Small-business owners struck back against New York Gov. Andrew Cuomo's plan to implement a $15 minimum wage Tuesday, saying the Democratic governor's call to enact what would be the highest state minimum in the country would devastate an already struggling economy.
Gathering at the Capitol in Albany, the business owners warned that such a steep increase would squeeze small businesses struggling in an already challenging economic climate.
"You're either going to cut back on employment or raise prices," said Art Price, owner of a Southern Tier plumbing business.
Eric Ooms said his family dairy farm near the Hudson River is now employing robotic milkers, a move partially prompted by higher labor costs that could reduce his overall staff by up to three workers. He predicted other dairy farmers would also switch.

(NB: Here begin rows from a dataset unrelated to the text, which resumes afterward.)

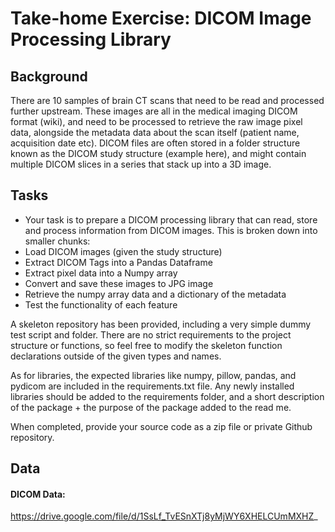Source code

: # Take-home Exercise: DICOM Image Processing Library


## Background
There are 10 samples of brain CT scans that need to be read and processed further upstream. These images are all in the medical imaging DICOM format (wiki), and need to be processed to retrieve the raw image pixel data, alongside the metadata data about the scan itself (patient name, acquisition date etc). DICOM files are often stored in a folder structure known as the DICOM study structure (example here), and might contain multiple DICOM slices in a series that stack up into a 3D image.

## Tasks
- Your task is to prepare a DICOM processing library that can read, store and process information from DICOM images. This is broken down into smaller chunks:
- Load DICOM images (given the study structure)
- Extract DICOM Tags into a Pandas Dataframe
- Extract pixel data into a Numpy array
- Convert and save these images to JPG image
- Retrieve the numpy array data and a dictionary of the metadata
- Test the functionality of each feature

A skeleton repository has been provided, including a very simple dummy test script and folder. There are no strict requirements to the project structure or functions, so feel free to modify the skeleton function declarations outside of the given types and names. 

As for libraries, the expected libraries like numpy, pillow, pandas, and pydicom are included in the requirements.txt file. Any newly installed libraries should be added to the requirements folder, and a short description of the package + the purpose of the package added to the read me. 

When completed, provide your source code as a zip file or private Github repository.

## Data

#### DICOM Data:
https://drive.google.com/file/d/1SsLf_TvESnXTj8yMjWY6XHELCUmMXHZ_

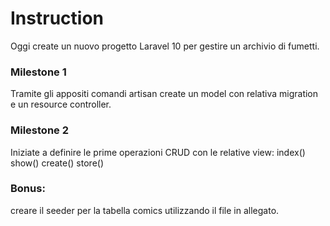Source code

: # Instruction
Oggi create un nuovo progetto Laravel 10 per gestire un archivio di fumetti.

### Milestone 1
Tramite gli appositi comandi artisan create un model con relativa migration e un resource controller.

### Milestone 2
Iniziate a definire le prime operazioni CRUD con le relative view:
index()
show()
create()
store()

### Bonus:
creare il seeder per la tabella comics utilizzando il file in allegato.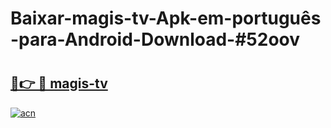 # Baixar-magis-tv-Apk-em-português​-para-Android-Download-#52oov

# <h2><a href="https://ainizakaria.my?title=magis-tv&ref=24M">🔗👉 🔴 magis-tv</a></h2>

[![acn](https://github.com/user-attachments/assets/0f9c940e-d8b0-45ae-aac7-cd30a18b3e1c)](https://ainizakaria.my?title=magis-tv&ref=24M)

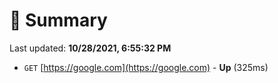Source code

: # 📖 Summary
Last updated: **10/28/2021, 6:55:32 PM**

- `GET` [https://google.com](https://google.com) - **Up** (325ms)
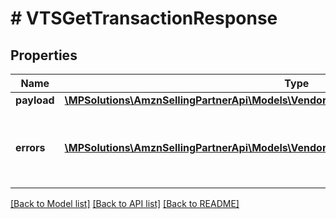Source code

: # # VTSGetTransactionResponse

## Properties

Name | Type | Description | Notes
------------ | ------------- | ------------- | -------------
**payload** | [**\MPSolutions\AmznSellingPartnerApi\Models\VendorTransactionStatus\VTSTransactionStatus**](VTSTransactionStatus.md) |  | [optional]
**errors** | [**\MPSolutions\AmznSellingPartnerApi\Models\VendorTransactionStatus\VTSError[]**](VTSError.md) | A list of error responses returned when a request is unsuccessful. | [optional]

[[Back to Model list]](../../README.md#models) [[Back to API list]](../../README.md#endpoints) [[Back to README]](../../README.md)
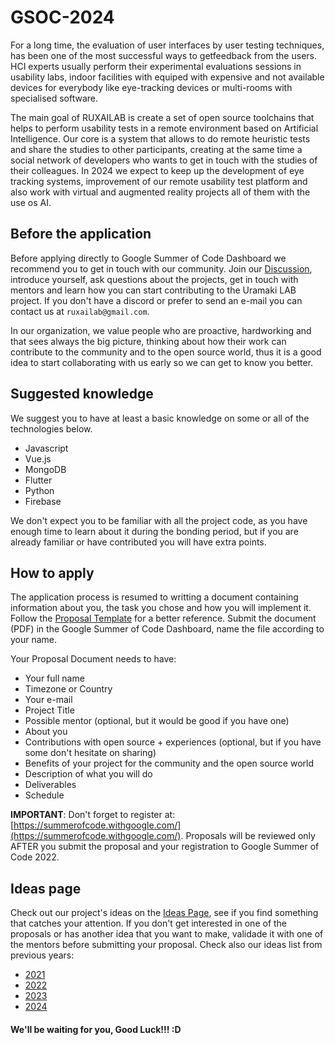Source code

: # GSOC-2024

For a long time, the evaluation of user interfaces by user testing techniques, has been one of the most successful ways to getfeedback from the users. HCI experts usually perform their experimental evaluations sessions in usability labs, indoor facilities with equiped with expensive and not available devices for everybody like eye-tracking devices or multi-rooms with specialised software.

The main goal of RUXAILAB is create a set of open source toolchains that helps to perform usability tests in a remote environment based on Artificial Intelligence. Our core is a system that allows to do remote heuristic tests and share the studies to other participants, creating at the same time a social network of developers who wants to get in touch with the studies of their colleagues. In 2024 we expect to keep up the development of eye tracking systems, improvement of our remote usability test platform and also work with virtual and augmented reality projects all of them with the use os AI.

## Before the application

Before applying directly to Google Summer of Code Dashboard we recommend you to get in touch with our community. Join our [Discussion](https://github.com/ruxailab/RUXAILAB/discussions), introduce yourself, ask questions about the projects, get in touch with mentors and learn how you can start contributing to the Uramaki LAB project. If you don't have a discord or prefer to send an e-mail you can contact us at `ruxailab@gmail.com`.

In our organization, we value people who are proactive, hardworking and that sees always the big picture, thinking about how their work can contribute to the community and to the open source world, thus it is a good idea to start collaborating with us early so we can get to know you better.

## Suggested knowledge

We suggest you to have at least a basic knowledge on some or all of the technologies below.

- Javascript
- Vue.js
- MongoDB
- Flutter
- Python
- Firebase

We don't expect you to be familiar with all the project code, as you have enough time to learn about it during the bonding period, but if you are already familiar or have contributed you will have extra points.

## How to apply

The application process is resumed to writting a document containing information about you, the task you chose and how you will implement it. Follow the [Proposal Template](/proposal-template.docx) for a better reference. Submit the document (PDF) in the Google Summer of Code Dashboard, name the file according to your name.

Your Proposal Document needs to have:

- Your full name
- Timezone or Country
- Your e-mail
- Project Title
- Possible mentor (optional, but it would be good if you have one)
- About you
- Contributions with open source + experiences (optional, but if you have some don't hesitate on sharing)
- Benefits of your project for the community and the open source world
- Description of what you will do
- Deliverables
- Schedule

**IMPORTANT**: Don't forget to register at: [https://summerofcode.withgoogle.com/](https://summerofcode.withgoogle.com/). Proposals will be reviewed only AFTER you submit the proposal and your registration to Google Summer of Code 2022.

## Ideas page

Check out our project's ideas on the [Ideas Page](/ideas2024.md), see if you find something that catches your attention. If you don't get interested in one of the proposals or has another idea that you want to make, validade it with one of the mentors before submitting your proposal. Check also our ideas list from previous years:

- [2021](/ideas2021.md)
- [2022](/ideas2022.md)
- [2023](/ideas2023.md)
- [2024](/ideas2024.md)

#### We'll be waiting for you, Good Luck!!! :D
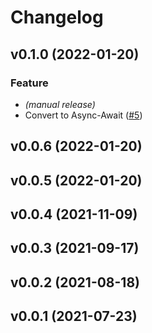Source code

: # Changelog

<!--next-version-placeholder-->

## v0.1.0 (2022-01-20)
### Feature
* _(manual release)_
* Convert to Async-Await ([#5](https://github.com/WIPACrepo/MQClient-Pulsar/pull/5))

## v0.0.6 (2022-01-20)


## v0.0.5 (2022-01-20)


## v0.0.4 (2021-11-09)


## v0.0.3 (2021-09-17)


## v0.0.2 (2021-08-18)


## v0.0.1 (2021-07-23)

"We're competing with states like Pennsylvania and Idaho," he said, listing states with significantly lower minimum wages. He said the wage hike would be "incredibly awful for the dairy industry, but it's even worse for the vegetable farmers and the fruit farmers who can't do the automation."
The state's current minimum wage is $9 an hour. Cuomo, a Democrat, argues that a higher minimum would get low-wage workers off government assistance, while giving them more money to inject in local economies. To help businesses adjust, he is proposing a gradual increase to $15 — by the end of 2018 in New York City and by July 2021 in the rest of the state — and nearly $300 million in small business tax relief.

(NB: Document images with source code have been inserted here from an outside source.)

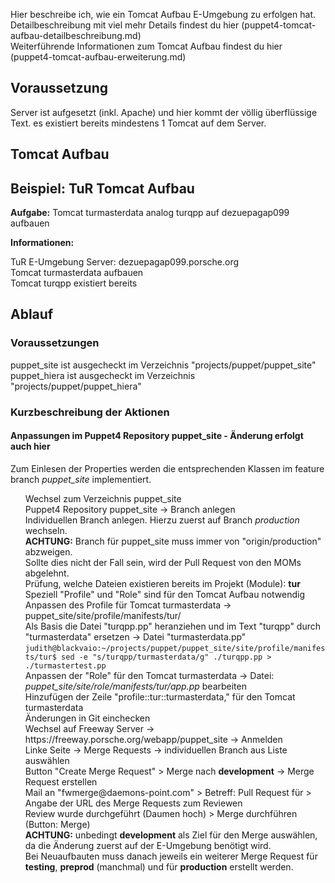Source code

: <!--
.. title: TuR: Tomcat Aufbau
.. date: 2018-11-19 09:00:00
.. tags: tur, puppet4
.. category: TuR
.. link:
.. description:
.. type: text
.. author: Judith Platzer
-->

<!--
TuR: Tomcat Aufbau
==================
-->

<div id="toc" />

Hier beschreibe ich, wie ein Tomcat Aufbau E-Umgebung zu erfolgen hat.     
Detailbeschreibung mit viel mehr Details findest du [hier (puppet4-tomcat-aufbau-detailbeschreibung.md)](puppet4-tomcat-aufbau-detailbeschreibung.md)  
Weiterführende Informationen zum Tomcat Aufbau findest du [hier (puppet4-tomcat-aufbau-erweiterung.md)](puppet4-tomcat-aufbau-erweiterung.md)

<!-- TEASER_END -->

Voraussetzung
--------------

Server ist aufgesetzt (inkl. Apache) und hier kommt der völlig überflüssige Text.
es existiert bereits mindestens 1 Tomcat auf dem Server.


Tomcat Aufbau
-------------

## Beispiel: TuR Tomcat Aufbau

**Aufgabe:** Tomcat turmasterdata analog turqpp auf dezuepagap099 aufbauen

**Informationen:**  
* TuR E-Umgebung Server: dezuepagap099.porsche.org
* Tomcat turmasterdata aufbauen
* Tomcat turqpp existiert bereits   

## Ablauf

### Voraussetzungen

* puppet_site ist ausgecheckt im Verzeichnis "projects/puppet/puppet_site"
* puppet_hiera ist ausgecheckt im Verzeichnis "projects/puppet/puppet_hiera"


### Kurzbeschreibung der Aktionen


#### Anpassungen im Puppet4 Repository puppet_site - Änderung erfolgt auch hier  

Zum Einlesen der Properties werden die entsprechenden Klassen im feature branch *puppet_site*
implementiert.    

1. Wechsel zum Verzeichnis puppet_site    
2. Puppet4 Repository puppet_site -> Branch anlegen    
   Individuellen Branch anlegen. Hierzu zuerst auf Branch *production* wechseln.   
   **ACHTUNG:** Branch für puppet_site muss immer von "origin/production" abzweigen.    
   Sollte dies nicht der Fall sein, wird der Pull Request von den MOMs abgelehnt.    
3. Prüfung, welche Dateien existieren bereits im Projekt (Module): **tur**   
   Speziell "Profile" und "Role" sind für den Tomcat Aufbau notwendig    
4. Anpassen des Profile für Tomcat turmasterdata -> puppet_site/site/profile/manifests/tur/    
   Als Basis die Datei "turqpp.pp" heranziehen und im Text "turqpp" durch "turmasterdata" ersetzen -> Datei "turmasterdata.pp"   
   `judith@blackvaio:~/projects/puppet/puppet_site/site/profile/manifests/tur$ sed -e "s/turqpp/turmasterdata/g" ./turqpp.pp > ./turmastertest.pp`     
5. Anpassen der "Role" für den Tomcat turmasterdata -> Datei: *puppet_site/site/role/manifests/tur/app.pp* bearbeiten  
   Hinzufügen der Zeile "profile::tur::turmasterdata," für den Tomcat turmasterdata     
6. Änderungen in Git einchecken   
7. Wechsel auf Freeway Server  -> https://freeway.porsche.org/webapp/puppet_site -> Anmelden   
8. Linke Seite -> Merge Requests -> individuellen Branch aus Liste auswählen    
9. Button "Create Merge Request" > Merge nach **development**  -> Merge Request erstellen  
10. Mail an "fwmerge@daemons-point.com" > Betreff: Pull Request für <XXXXXX> > Angabe der URL des Merge Requests zum Reviewen
11. Review wurde durchgeführt (Daumen hoch) > Merge durchführen (Button: Merge)    
    **ACHTUNG:** unbedingt **development** als Ziel für den Merge auswählen, da die Änderung zuerst auf der E-Umgebung benötigt wird.   
    Bei Neuaufbauten muss danach jeweils ein weiterer Merge Request für **testing**, **preprod** (manchmal) und für **production** erstellt werden.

"We will have the highest minimum wage in the United States of America, which is a tremendous, big step toward economic justice and economic freedom," he told an audience Monday on Long Island.

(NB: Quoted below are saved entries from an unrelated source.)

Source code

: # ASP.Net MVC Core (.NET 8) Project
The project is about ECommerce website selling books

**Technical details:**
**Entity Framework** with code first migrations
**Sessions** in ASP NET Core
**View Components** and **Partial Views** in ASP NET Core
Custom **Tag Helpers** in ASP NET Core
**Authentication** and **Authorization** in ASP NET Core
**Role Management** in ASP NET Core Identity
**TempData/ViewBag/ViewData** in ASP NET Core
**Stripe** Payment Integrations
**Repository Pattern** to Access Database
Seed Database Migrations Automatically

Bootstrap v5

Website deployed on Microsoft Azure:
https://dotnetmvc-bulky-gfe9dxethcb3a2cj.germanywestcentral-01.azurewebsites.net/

A vote on Cuomo's measure is expected in the coming weeks.
The measure is widely supported in the Democratic-led Assembly but faces greater challenges in the GOP-run Senate. Still, Senate leaders haven't shut the door completely on a minimum wage increase, suggesting that the size of the raise, the duration of the phase-in and the size of tax cuts for businesses could be up for negotiation.
Business groups say they want to make sure any increase that's passed by the Legislature.
"We do not believe this is a foregone conclusion," said Mike Durant, New York state director for the National Federation of Independent Business.